Fadno is a loan word from the North Germanic languages ​​and refers to both the musical instrument and the annual plant. The two-year plant is called Paska in Sami, an inherited from the Uralic languages ​​word. In Lulesamischen, which is spoken in Central Norway, means påskit "collect". The same linguistic root of the verb and the two-year, collected for processing as a food plant, is an indication of a very old tradition of collecting food. The borrowed by the Nordic peoples word fadno is probably related to the processing of milk into cheese, which have also adopted the seeds of their neighbors. In Lapland, Iceland and some remote regions of northern Asia, the pith of the stem provides a vitamin C-containing food ingredient. Dry stems of the medicinal angelica hot in Sami rasi ( "grass" ) as Carl Linnaeus in 1732 announced.
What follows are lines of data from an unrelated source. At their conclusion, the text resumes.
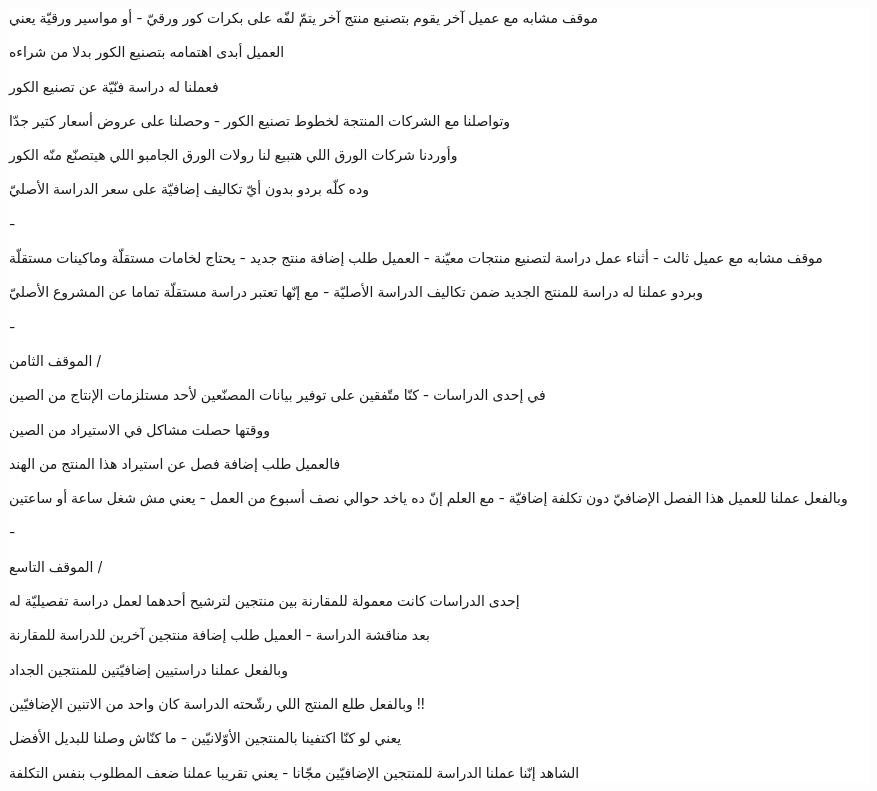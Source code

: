 موقف مشابه مع عميل آخر يقوم بتصنيع منتج آخر يتمّ لفّه على
بكرات كور ورقيّ - أو مواسير ورقيّة يعني

العميل أبدى اهتمامه بتصنيع الكور بدلا من شراءه

فعملنا له دراسة فنّيّة عن تصنيع الكور

وتواصلنا مع الشركات المنتجة لخطوط تصنيع الكور - وحصلنا
على عروض أسعار كتير جدّا

وأوردنا شركات الورق اللي هتبيع لنا رولات الورق الجامبو
اللي هيتصنّع منّه الكور

وده كلّه بردو بدون أيّ تكاليف إضافيّة على سعر الدراسة
الأصليّ

\-

موقف مشابه مع عميل ثالث - أثناء عمل دراسة لتصنيع منتجات
معيّنة - العميل طلب إضافة منتج جديد - يحتاج لخامات مستقلّة وماكينات
مستقلّة

وبردو عملنا له دراسة للمنتج الجديد ضمن تكاليف الدراسة
الأصليّة - مع إنّها تعتبر دراسة مستقلّة تماما عن المشروع الأصليّ

\-

الموقف الثامن /

في إحدى الدراسات - كنّا متّفقين على توفير بيانات المصنّعين
لأحد مستلزمات الإنتاج من الصين

ووقتها حصلت مشاكل في الاستيراد من الصين

فالعميل طلب إضافة فصل عن استيراد هذا المنتج من
الهند

وبالفعل عملنا للعميل هذا الفصل الإضافيّ دون تكلفة
إضافيّة - مع العلم إنّ ده ياخد حوالي نصف أسبوع من العمل - يعني مش شغل ساعة
أو ساعتين

\-

الموقف التاسع /

إحدى الدراسات كانت معمولة للمقارنة بين منتجين لترشيح
أحدهما لعمل دراسة تفصيليّة له

بعد مناقشة الدراسة - العميل طلب إضافة منتجين آخرين
للدراسة للمقارنة

وبالفعل عملنا دراستيين إضافيّتين للمنتجين الجداد

وبالفعل طلع المنتج اللي رشّحته الدراسة كان واحد من
الاتنين الإضافيّين !!

يعني لو كنّا اكتفينا بالمنتجين الأوّلانيّين - ما كنّاش وصلنا
للبديل الأفضل

الشاهد إنّنا عملنا الدراسة للمنتجين الإضافيّين مجّانا -
يعني تقريبا عملنا ضعف المطلوب بنفس التكلفة
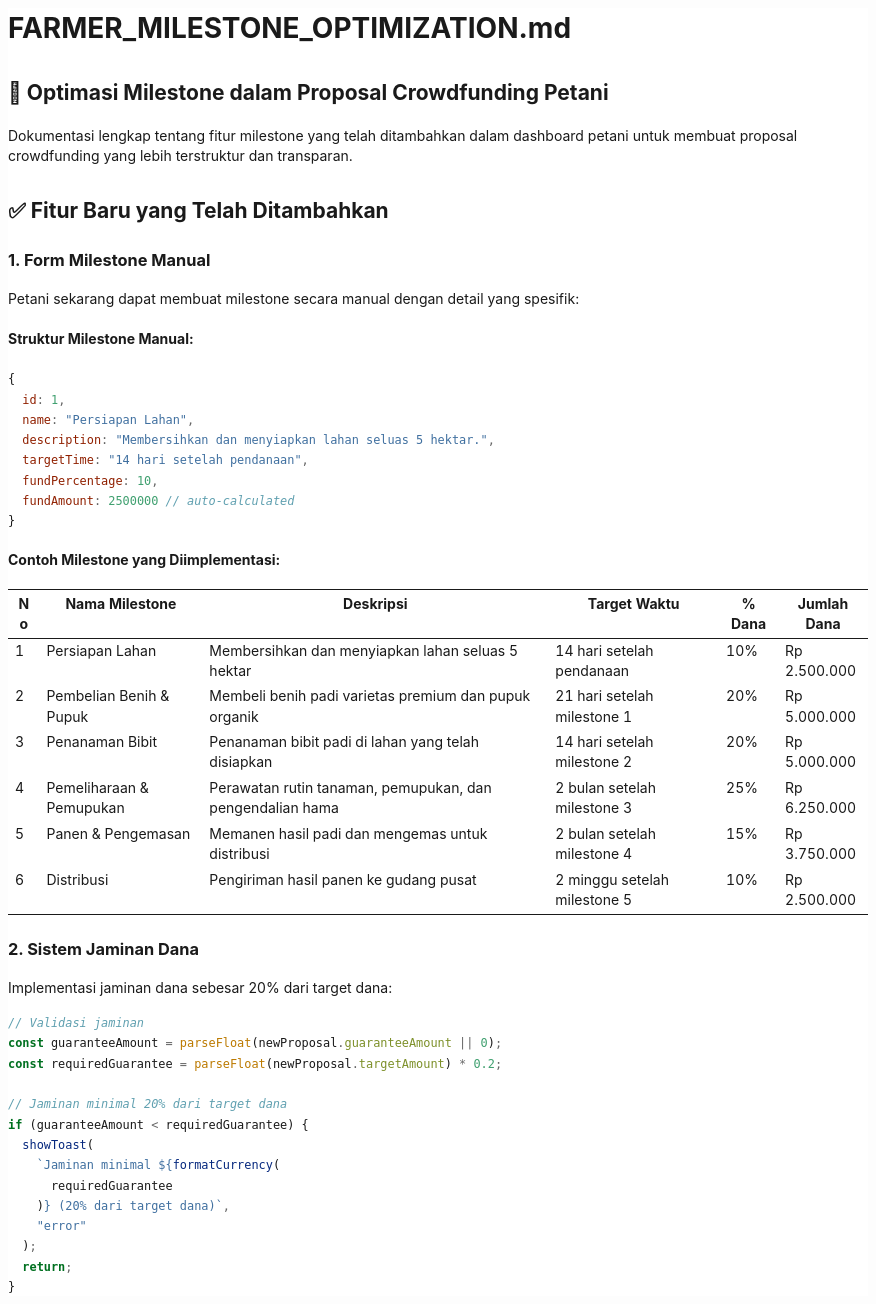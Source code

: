 # FARMER_MILESTONE_OPTIMIZATION.md

## 🎯 Optimasi Milestone dalam Proposal Crowdfunding Petani

Dokumentasi lengkap tentang fitur milestone yang telah ditambahkan dalam dashboard petani untuk membuat proposal crowdfunding yang lebih terstruktur dan transparan.

## ✅ Fitur Baru yang Telah Ditambahkan

### 1. **Form Milestone Manual**

Petani sekarang dapat membuat milestone secara manual dengan detail yang spesifik:

#### Struktur Milestone Manual:

```javascript
{
  id: 1,
  name: "Persiapan Lahan",
  description: "Membersihkan dan menyiapkan lahan seluas 5 hektar.",
  targetTime: "14 hari setelah pendanaan",
  fundPercentage: 10,
  fundAmount: 2500000 // auto-calculated
}
```

#### Contoh Milestone yang Diimplementasi:

| No  | Nama Milestone           | Deskripsi                                                 | Target Waktu                 | % Dana | Jumlah Dana  |
| --- | ------------------------ | --------------------------------------------------------- | ---------------------------- | ------ | ------------ |
| 1   | Persiapan Lahan          | Membersihkan dan menyiapkan lahan seluas 5 hektar         | 14 hari setelah pendanaan    | 10%    | Rp 2.500.000 |
| 2   | Pembelian Benih & Pupuk  | Membeli benih padi varietas premium dan pupuk organik     | 21 hari setelah milestone 1  | 20%    | Rp 5.000.000 |
| 3   | Penanaman Bibit          | Penanaman bibit padi di lahan yang telah disiapkan        | 14 hari setelah milestone 2  | 20%    | Rp 5.000.000 |
| 4   | Pemeliharaan & Pemupukan | Perawatan rutin tanaman, pemupukan, dan pengendalian hama | 2 bulan setelah milestone 3  | 25%    | Rp 6.250.000 |
| 5   | Panen & Pengemasan       | Memanen hasil padi dan mengemas untuk distribusi          | 2 bulan setelah milestone 4  | 15%    | Rp 3.750.000 |
| 6   | Distribusi               | Pengiriman hasil panen ke gudang pusat                    | 2 minggu setelah milestone 5 | 10%    | Rp 2.500.000 |

### 2. **Sistem Jaminan Dana**

Implementasi jaminan dana sebesar 20% dari target dana:

```javascript
// Validasi jaminan
const guaranteeAmount = parseFloat(newProposal.guaranteeAmount || 0);
const requiredGuarantee = parseFloat(newProposal.targetAmount) * 0.2;

// Jaminan minimal 20% dari target dana
if (guaranteeAmount < requiredGuarantee) {
  showToast(
    `Jaminan minimal ${formatCurrency(
      requiredGuarantee
    )} (20% dari target dana)`,
    "error"
  );
  return;
}
```
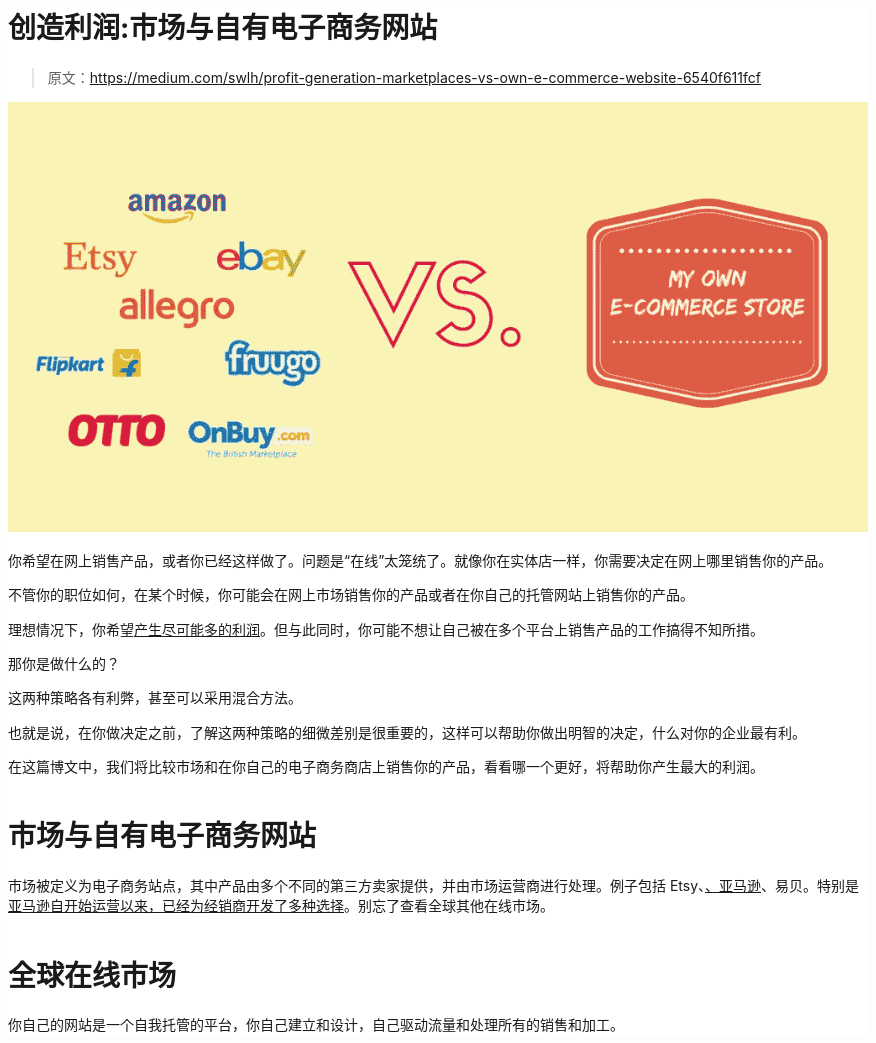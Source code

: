 # 创造利润:市场与自有电子商务网站

> 原文：<https://medium.com/swlh/profit-generation-marketplaces-vs-own-e-commerce-website-6540f611fcf>

![](img/228cdfd7535929a1c5e8d56886f1c742.png)

你希望在网上销售产品，或者你已经这样做了。问题是“在线”太笼统了。就像你在实体店一样，你需要决定在网上哪里销售你的产品。

不管你的职位如何，在某个时候，你可能会在网上市场销售你的产品或者在你自己的托管网站上销售你的产品。

理想情况下，你希望[产生尽可能多的利润](https://blog.prisync.com/5-tips-increase-profit-margin/)。但与此同时，你可能不想让自己被在多个平台上销售产品的工作搞得不知所措。

那你是做什么的？

这两种策略各有利弊，甚至可以采用混合方法。

也就是说，在你做决定之前，了解这两种策略的细微差别是很重要的，这样可以帮助你做出明智的决定，什么对你的企业最有利。

在这篇博文中，我们将比较市场和在你自己的电子商务商店上销售你的产品，看看哪一个更好，将帮助你产生最大的利润。

# 市场与自有电子商务网站

市场被定义为电子商务站点，其中产品由多个不同的第三方卖家提供，并由市场运营商进行处理。例子包括 Etsy、[、亚马逊](https://blog.prisync.com/compete-with-amazon-price/)、易贝。特别是[亚马逊自开始运营以来，已经为经销商开发了多种选择](https://www.volusion.com/blog/amazon-ecommerce-site-design/)。别忘了查看全球其他在线市场。

# 全球在线市场

你自己的网站是一个自我托管的平台，你自己建立和设计，自己驱动流量和处理所有的销售和加工。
The fadno in 1913 by the Danish ethnographer Emilie Demant Hatt - ( 1873-1958 ) first mentioned that spoke of a " flute ". 1942, described the Swedish folk music researcher Karl Tirén, which was traveling from 1909 to 1916 in the far north of Europe ( The Lappish folk music recordings from Juoikos melodies with the Swedish rag ), but without making about the type of sound production, a clear indication. The only monographic contribution to fadno is by Ernst Emsheimer 1947, based his investigation on four prepared for him copies.

After Emsheimer could fadno not, comes from the Sami culture, but be a later acquisition of the neighbors. It belongs to the traditional music of the seeds that juoi'gat or juoigos (known as Joik ) is called, and generally consists of an unaccompanied sung on a particular occasion singing voice with or without text. The solo singing is the only music form their own seeds. The shaman drum formerly served the shaman to accompany his singing and his dance movements to achieve a state of trance. Dances and instrumental music did not exist otherwise. In addition to the shaman drums were used in the rituals still occasionally rattles or Schwirrgeräte percussive used. Of the Finns the seeds later, the box zither kantele and assumed a Jew's harp, and by the Swedes Eintonflöten and the natural trumpet näverlur from birch bark.